Jacksen Tiago: Saya ke Indonesia karena Kecelakaan



JAKARTA, KOMPAS.com - Atmosfer sepak bola Indonesia bukan sesuatu yang asing bagi Jacksen Ferreira Tiago. Kurang lebih 17 tahun, Jacksen menghabiskan kariernya sebagai pemain maupun pelatih.
Pria kelahiran Rio de Janeiro, Brasil, 28 Mei 1968 ini malang-melintang di sejumlah klub besar sejak hijrah ke Indonesia pada 1994 silam. Sebagai pemain, Jacksen sudah mencicipi nikmatnya berbagai gelar juara. Ia langsung membawa klub pertamanya yakni Petrokimia Putra menjadirunner-up. Hanya semusim bersama Petrokimia, Jacksen berlabuh di PSM Makassar dan membawa klub tersebut menjadi runner-up Liga Indonesia.
Bersama Persebaya Surabaya, karier Jacksen semakin cemerlang. Dia membawa "Bajul Ijo" menjadi juara. Jacksen memilih gantung sepatu dan melanjutkan kariernya sebagai pelatih pada 2002-2003. Ia sukses mengantarkan klub Assyabaab, klub pertama yang dibesutnya, juara.

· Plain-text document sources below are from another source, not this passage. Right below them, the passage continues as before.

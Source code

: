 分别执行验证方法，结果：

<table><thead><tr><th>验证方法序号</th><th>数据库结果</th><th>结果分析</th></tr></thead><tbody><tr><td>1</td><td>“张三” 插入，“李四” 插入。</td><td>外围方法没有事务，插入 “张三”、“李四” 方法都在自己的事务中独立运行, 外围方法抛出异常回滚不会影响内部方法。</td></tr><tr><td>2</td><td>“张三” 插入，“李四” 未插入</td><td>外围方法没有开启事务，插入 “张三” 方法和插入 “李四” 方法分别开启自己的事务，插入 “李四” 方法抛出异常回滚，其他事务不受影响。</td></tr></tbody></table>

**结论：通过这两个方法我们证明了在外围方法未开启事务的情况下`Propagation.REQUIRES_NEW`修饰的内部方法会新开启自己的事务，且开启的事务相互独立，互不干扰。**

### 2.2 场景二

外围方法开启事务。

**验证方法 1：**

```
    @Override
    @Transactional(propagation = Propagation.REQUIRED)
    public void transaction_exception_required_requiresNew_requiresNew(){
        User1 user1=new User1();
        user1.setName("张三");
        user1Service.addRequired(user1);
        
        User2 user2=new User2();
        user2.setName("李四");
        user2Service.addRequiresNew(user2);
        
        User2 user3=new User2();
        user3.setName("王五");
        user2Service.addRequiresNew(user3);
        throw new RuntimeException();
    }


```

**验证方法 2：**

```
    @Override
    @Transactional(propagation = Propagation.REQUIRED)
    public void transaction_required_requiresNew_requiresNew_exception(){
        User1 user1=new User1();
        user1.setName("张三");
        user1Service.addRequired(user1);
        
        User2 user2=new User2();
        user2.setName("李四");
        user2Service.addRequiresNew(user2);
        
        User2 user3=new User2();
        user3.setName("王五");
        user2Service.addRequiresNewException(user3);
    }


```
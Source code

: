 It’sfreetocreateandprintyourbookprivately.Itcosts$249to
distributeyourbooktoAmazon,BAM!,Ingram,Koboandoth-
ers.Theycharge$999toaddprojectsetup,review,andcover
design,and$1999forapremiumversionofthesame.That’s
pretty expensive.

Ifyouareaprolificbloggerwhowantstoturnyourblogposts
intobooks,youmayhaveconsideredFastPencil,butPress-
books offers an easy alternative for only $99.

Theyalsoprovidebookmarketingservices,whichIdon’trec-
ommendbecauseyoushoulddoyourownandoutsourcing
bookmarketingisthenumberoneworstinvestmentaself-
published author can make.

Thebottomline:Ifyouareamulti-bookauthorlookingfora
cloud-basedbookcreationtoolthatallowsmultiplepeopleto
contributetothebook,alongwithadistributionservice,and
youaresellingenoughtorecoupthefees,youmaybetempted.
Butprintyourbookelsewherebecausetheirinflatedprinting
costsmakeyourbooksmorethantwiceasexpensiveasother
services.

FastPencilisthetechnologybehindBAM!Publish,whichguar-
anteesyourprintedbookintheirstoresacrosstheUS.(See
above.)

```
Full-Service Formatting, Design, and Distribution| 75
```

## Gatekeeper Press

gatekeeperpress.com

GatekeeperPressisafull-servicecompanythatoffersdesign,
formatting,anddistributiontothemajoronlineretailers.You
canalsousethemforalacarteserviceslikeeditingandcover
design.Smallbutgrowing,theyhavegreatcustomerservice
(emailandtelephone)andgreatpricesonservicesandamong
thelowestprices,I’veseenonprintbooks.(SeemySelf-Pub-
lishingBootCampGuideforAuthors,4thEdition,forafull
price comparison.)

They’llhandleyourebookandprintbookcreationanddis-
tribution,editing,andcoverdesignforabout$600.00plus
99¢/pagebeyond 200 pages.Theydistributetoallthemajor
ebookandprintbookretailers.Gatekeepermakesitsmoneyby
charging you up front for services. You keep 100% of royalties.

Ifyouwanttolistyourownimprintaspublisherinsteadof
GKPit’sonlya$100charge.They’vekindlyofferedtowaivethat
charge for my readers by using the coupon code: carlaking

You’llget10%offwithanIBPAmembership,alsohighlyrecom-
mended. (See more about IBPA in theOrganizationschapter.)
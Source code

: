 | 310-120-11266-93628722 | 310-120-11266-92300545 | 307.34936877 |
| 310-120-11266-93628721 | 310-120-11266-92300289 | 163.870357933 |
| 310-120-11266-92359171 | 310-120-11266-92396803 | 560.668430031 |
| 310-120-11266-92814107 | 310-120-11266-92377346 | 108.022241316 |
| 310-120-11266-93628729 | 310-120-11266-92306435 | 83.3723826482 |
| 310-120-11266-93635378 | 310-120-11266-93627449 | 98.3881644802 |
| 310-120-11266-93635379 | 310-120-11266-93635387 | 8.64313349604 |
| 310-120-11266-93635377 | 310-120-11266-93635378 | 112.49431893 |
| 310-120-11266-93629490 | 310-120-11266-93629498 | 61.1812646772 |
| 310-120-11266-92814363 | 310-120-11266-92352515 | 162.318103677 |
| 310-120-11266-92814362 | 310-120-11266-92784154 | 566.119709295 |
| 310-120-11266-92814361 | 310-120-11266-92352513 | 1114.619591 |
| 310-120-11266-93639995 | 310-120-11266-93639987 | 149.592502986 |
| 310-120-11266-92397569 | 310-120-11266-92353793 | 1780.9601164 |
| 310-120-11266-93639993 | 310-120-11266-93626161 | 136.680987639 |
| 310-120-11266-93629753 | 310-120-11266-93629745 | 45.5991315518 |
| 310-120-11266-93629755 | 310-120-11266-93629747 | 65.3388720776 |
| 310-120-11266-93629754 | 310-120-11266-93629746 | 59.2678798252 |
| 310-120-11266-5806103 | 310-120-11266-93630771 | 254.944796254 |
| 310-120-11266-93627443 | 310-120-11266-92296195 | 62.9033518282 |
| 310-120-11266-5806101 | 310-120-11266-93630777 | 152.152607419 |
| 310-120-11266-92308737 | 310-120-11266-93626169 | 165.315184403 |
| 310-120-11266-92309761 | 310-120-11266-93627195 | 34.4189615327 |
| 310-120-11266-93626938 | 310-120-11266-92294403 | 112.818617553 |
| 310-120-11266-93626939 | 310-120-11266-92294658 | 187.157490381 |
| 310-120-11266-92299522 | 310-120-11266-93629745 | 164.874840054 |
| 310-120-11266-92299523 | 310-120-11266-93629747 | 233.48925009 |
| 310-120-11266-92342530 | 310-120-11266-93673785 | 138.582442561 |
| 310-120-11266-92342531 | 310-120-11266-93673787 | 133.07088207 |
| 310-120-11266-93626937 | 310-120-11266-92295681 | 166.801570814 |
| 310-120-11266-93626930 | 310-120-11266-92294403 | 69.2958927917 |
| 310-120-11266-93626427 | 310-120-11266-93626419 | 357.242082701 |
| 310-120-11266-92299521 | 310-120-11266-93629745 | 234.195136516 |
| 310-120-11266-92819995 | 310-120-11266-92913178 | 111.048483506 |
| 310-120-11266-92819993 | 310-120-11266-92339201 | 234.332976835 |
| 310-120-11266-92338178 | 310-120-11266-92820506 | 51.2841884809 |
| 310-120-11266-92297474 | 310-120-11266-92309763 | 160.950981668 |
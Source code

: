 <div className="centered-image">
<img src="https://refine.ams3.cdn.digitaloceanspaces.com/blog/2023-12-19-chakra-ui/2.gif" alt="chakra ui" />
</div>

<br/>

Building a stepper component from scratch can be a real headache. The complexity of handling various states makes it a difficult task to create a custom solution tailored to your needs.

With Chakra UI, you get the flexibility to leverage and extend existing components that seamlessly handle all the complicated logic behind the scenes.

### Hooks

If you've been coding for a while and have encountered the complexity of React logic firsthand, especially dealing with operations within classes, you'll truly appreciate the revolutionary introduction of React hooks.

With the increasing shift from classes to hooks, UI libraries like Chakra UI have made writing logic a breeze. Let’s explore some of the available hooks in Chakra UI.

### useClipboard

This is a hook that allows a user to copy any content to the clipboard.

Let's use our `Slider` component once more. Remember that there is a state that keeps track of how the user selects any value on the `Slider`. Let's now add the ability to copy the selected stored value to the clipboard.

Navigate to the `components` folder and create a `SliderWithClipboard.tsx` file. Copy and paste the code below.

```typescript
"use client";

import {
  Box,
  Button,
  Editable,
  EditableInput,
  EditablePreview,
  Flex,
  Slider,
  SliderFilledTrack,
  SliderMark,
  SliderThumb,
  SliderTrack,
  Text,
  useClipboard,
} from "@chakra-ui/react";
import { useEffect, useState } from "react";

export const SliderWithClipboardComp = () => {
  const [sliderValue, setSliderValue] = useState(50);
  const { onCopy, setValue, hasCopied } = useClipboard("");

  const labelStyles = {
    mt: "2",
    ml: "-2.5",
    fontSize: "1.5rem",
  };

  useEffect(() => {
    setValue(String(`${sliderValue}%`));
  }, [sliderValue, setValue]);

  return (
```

Selanjutnya, karier kepelatihan semakin moncer, setelah sukses membawa Persebaya menjuarai Divisi Utama dan Liga Indonesia 2004. Gelar terakhir yang dikecap Jacksen saat mengantarkan Persipura Jayapura menjadi kampiun Liga Indonesia 2008-2009.
Kepiawaian pelatih berusia 43 tahun ini meramu tim membuat namanya digadang-gadang menjadi sosok yang tepat untuk membesut tim nasional Indonesia. Lalu, apakah itu menjadi impian besar Jacksen dalam karier kepelatihannya di Indonesia?
Saat ditemui di sebuah hotel mewah, pada akhir pekan lalu, Jacksen berkesempatan menjawab pertanyaan reporter Kompas.comFerril Dennys Sitorus, dan sejumlah pertanyaan pembaca yang dititipkan kepadany. Berikut wawancaranya.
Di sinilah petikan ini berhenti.